5th Workshop on Semantic Deep Learning (SemDeep-5)

Link to workshop

This year’s SemDeep was one of the most popular workshops at IJCAI: more than 90 attendees registered. Why did the workshop attract so much attention? Are researchers interested to bring semantics into the intransparent deep networks or to employ the recently successful deep models to understand the semantics of data?

Disclaimer What follows is my personal subjective opinion. I mostly consider the works with respect to potential applicability to knowledge graphs (KG). KG is not the only possible application for SemDeep works, however, I hope the presented views to be as generic as the KGs themselves are.

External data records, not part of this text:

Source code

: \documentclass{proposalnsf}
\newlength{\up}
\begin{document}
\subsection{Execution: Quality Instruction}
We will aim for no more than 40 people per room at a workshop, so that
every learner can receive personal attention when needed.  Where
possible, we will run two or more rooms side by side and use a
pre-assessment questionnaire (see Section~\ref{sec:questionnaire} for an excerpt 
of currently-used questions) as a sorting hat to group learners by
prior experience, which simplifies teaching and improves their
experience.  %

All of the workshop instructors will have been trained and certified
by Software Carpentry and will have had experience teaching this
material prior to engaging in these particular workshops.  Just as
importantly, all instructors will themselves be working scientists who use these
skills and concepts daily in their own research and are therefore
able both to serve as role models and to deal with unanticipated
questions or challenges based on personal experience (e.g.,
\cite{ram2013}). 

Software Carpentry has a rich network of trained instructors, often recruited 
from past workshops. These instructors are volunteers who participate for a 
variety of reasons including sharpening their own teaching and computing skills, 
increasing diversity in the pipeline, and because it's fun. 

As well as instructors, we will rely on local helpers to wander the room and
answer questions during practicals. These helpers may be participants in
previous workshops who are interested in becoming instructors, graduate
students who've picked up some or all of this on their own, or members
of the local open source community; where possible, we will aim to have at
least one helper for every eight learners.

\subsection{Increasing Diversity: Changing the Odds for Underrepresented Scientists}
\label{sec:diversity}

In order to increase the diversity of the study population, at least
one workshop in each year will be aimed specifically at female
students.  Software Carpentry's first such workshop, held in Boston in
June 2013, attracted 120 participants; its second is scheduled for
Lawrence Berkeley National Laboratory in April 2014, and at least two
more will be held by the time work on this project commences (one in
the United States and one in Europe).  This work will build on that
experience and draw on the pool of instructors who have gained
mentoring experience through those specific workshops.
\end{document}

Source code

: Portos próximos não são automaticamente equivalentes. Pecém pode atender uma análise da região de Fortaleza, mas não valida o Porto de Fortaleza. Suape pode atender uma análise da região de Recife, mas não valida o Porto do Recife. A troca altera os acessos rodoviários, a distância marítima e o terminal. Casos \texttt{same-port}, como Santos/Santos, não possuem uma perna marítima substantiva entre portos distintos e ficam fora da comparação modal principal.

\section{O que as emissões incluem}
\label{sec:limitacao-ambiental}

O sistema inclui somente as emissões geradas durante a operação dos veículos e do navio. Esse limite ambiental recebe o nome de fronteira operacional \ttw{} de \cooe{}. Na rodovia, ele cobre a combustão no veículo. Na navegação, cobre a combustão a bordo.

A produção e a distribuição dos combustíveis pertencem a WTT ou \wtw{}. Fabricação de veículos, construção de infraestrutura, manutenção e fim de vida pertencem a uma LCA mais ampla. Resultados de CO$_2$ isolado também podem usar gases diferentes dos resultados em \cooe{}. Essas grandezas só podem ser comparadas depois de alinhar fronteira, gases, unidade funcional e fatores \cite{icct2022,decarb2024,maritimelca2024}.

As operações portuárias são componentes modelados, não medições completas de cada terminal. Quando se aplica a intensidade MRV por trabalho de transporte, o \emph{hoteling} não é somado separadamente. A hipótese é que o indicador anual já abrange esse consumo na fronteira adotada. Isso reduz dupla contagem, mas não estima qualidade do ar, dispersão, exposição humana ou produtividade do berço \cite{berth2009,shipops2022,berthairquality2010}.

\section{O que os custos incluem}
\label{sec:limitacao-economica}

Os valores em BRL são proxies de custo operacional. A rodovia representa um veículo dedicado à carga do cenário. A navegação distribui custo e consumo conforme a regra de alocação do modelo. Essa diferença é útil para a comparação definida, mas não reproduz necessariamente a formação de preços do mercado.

IJCAI 2019 took place in the Venetian hotel in Macao. https://de.wikipedia.org/wiki/Datei:The_venetian_macao_outside_night.jpg

Word in Context Challenge

link to challenge

The workshop started with a linguistic challenge. Given a target word and two contexts for this target word, the task is to identify if the target word is used in the same sense in both contexts. See the table below for examples.

Word in Context: The task

The dataset for the challenge contains more than 7000 pairs and around 3000 unique words. The example sentences were taken from WordNet and are, therefore, manually curated. The remarkable feature of this challenge is that though word senses are very important for solving the task, the task actually avoids defining or even debating about what a word sense actually is. This feature is particularly important for applications. When one searches Google for “Apple smartphones” one does not fall into philosophical debates of what a word sense is. The non-expert users reach an accuracy of about 80% on the prepared challenge.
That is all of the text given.